Texas A&M University at Qatar, which specializes in engineering programs, took the top spot in a snapshot of the Times Higher Education (THE) ranking, while Qatar University (QU) comes in fourth place out of nearly 100 universities in the region that were examined.
THE has so far only released the top five institutions, and is expected to reveal the full ranking of 30 universities at its MENA Universities Summit it will host at QU on Feb. 23-24.
Lebanon also did well, with two of its universities making the cut in the “sneak peek” list. Saudi Arabia’s King Abdulaziz University came in third place.
- Texas A&M at Qatar
- Lebanese American University
- King Abdulaziz University (Saudi Arabia)
- Â Qatar University
- American University of Beirut
Scoring system
This latest table judged the universities on one aspect – the excellence of their research, based on Elsevier’s Scopus database – and used a metric the rankings organization has called “field weighted citation impact.” This measures the ratio of citations received for each institution against the number which it would be expected to get based on the average of the subject field.
Articles, reviews and conference papers published between 2009 and 2013 across all subject disciplines were examined, although universities had to publish a minimum of 50 papers a year to qualify.
It did not consider the overall volume of research published – a factor that is part of an ongoing debate among academic experts over how universities should be rated.
THE has said that the purpose of its upcoming summit is for academic experts to discuss the factors that should be included in an index of universities in the region, and a full ranking is expected to be released next year.
For example, most Western rankings do not consider that some research in the region may only be published in Arabic and thus not garner the same number of citations outside of the region as an English paper.
Other rankings
The early results from THE’s table of top performers in the region is at odds with other recently-published rankings, which did not include branch campuses, but placed QU further down their tables.

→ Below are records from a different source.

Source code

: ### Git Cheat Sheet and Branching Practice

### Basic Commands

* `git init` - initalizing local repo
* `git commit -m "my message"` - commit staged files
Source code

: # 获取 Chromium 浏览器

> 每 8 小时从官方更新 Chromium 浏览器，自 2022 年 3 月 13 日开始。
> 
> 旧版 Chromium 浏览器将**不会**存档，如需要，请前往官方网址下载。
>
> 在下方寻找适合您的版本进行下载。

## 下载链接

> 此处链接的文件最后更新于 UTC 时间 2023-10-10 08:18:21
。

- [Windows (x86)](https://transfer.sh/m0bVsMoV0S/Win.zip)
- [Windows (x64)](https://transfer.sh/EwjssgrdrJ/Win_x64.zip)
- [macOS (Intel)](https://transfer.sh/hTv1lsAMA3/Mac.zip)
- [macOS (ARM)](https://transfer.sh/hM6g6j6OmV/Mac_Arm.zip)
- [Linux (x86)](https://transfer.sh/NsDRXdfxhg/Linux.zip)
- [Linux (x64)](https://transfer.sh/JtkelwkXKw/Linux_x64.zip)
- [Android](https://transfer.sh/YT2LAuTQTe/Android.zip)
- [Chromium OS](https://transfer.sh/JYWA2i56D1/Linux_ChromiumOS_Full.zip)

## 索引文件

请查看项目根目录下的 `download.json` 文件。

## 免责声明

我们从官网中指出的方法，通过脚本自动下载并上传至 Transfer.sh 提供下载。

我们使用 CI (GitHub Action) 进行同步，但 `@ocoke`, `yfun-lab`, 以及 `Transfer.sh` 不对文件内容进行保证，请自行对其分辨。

For example, in the region’s first-ever higher education ranking by Washington-based US News & World Report, QU came in 29th place out of a total of 91 MENA schools.

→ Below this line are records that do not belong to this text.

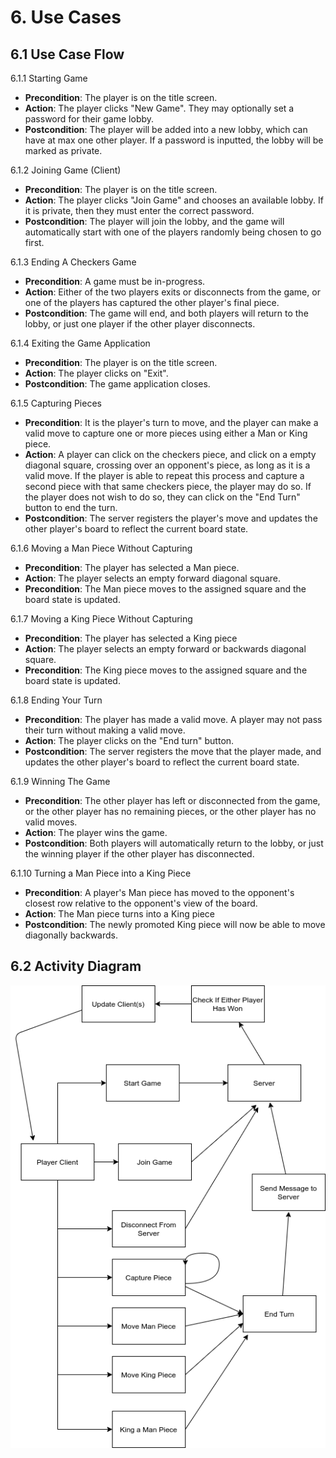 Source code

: # 6. Use Cases

## 6.1 Use Case Flow

6.1.1 Starting Game 
* **Precondition**: The player is on the title screen.
* **Action**: The player clicks "New Game". They may optionally set a password for their game lobby.
* **Postcondition**: The player will be added into a new lobby, which can have at max one other
  player. If a password is inputted, the lobby will be marked as private.

6.1.2 Joining Game (Client)
* **Precondition**: The player is on the title screen.
* **Action**: The player clicks "Join Game" and chooses an available lobby. If it is private, then
  they must enter the correct password.
* **Postcondition**: The player will join the lobby, and the game will automatically start with one
  of the players randomly being chosen to go first.

6.1.3 Ending A Checkers Game
* **Precondition**: A game must be in-progress.
* **Action**: Either of the two players exits or disconnects from the game, or one of the players has captured the other
  player's final piece.
* **Postcondition**: The game will end, and both players will return to the lobby, or just one
  player if the other player disconnects.

6.1.4 Exiting the Game Application
* **Precondition**: The player is on the title screen.
* **Action**: The player clicks on "Exit".
* **Postcondition**: The game application closes.

6.1.5 Capturing Pieces
* **Precondition**: It is the player's turn to move, and the player can make a valid move to capture
  one or more pieces using either a Man or King piece.
* **Action**: A player can click on the checkers piece, and click on a empty diagonal square,
  crossing over an opponent's piece, as long as it is a valid move. If the player is able to repeat
  this process and capture a second piece with that same checkers piece, the player may do so. 
  If the player does not wish to do so, they can click on the "End Turn" button to end the turn. 
* **Postcondition**: The server registers the player's move and updates the other player's board to
  reflect the current board state.

6.1.6 Moving a Man Piece Without Capturing
* **Precondition**: The player has selected a Man piece.
* **Action**: The player selects an empty forward diagonal square.
* **Precondition**: The Man piece moves to the assigned square and the board state is updated.

6.1.7 Moving a King Piece Without Capturing
* **Precondition**: The player has selected a King piece
* **Action**: The player selects an empty forward or backwards diagonal square.
* **Precondition**: The King piece moves to the assigned square and the board state is updated.

6.1.8 Ending Your Turn
* **Precondition**: The player has made a valid move. A player may not pass their turn without
  making a valid move.
* **Action**: The player clicks on the "End turn" button.
* **Postcondition**: The server registers the move that the player made, and updates the other
  player's board to reflect the current board state.

6.1.9 Winning The Game
* **Precondition**: The other player has left or disconnected from the game, or the other player has
  no remaining pieces, or the other player has no valid moves.
* **Action**: The player wins the game.
* **Postcondition**: Both players will automatically return to the lobby, or just the winning player
  if the other player has disconnected.

6.1.10 Turning a Man Piece into a King Piece
* **Precondition**: A player's Man piece has moved to the opponent's closest row relative to
  the opponent's view of the board.
* **Action**: The Man piece turns into a King piece
* **Postcondition**: The newly promoted King piece will now be able to move diagonally backwards.

## 6.2 Activity Diagram

![Image of Activity Diagram](img/usecase-diagram.png)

In this index, quality and quantity of research was considered and the company looked at schools that had published 400 or more papers between 2009 and 2013.

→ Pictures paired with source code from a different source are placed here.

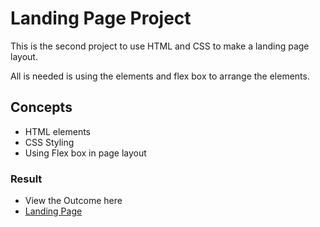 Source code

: # Landing Page Project
This is the second project to use HTML and CSS to make a landing page layout.

All is needed is using the elements and flex box to arrange the elements.

## Concepts
- HTML elements
- CSS Styling
- Using Flex box in page layout

### Result
- View the Outcome here
- [Landing Page](https://ewanjau.github.io/landing-page/)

Universities were then ranked according to nine weighted indicators, including the number of published papers and how frequently its research is cited in other articles.
Meanwhile, QS Intelligence Unit’s MENA rankings which were also released at the end of that year, put QU overall in 16th position for the region.
This measured a number of different factors, including academic reputation and employer reputation in addition to institutions’ research impact by looking at paper per faculty and citations per paper.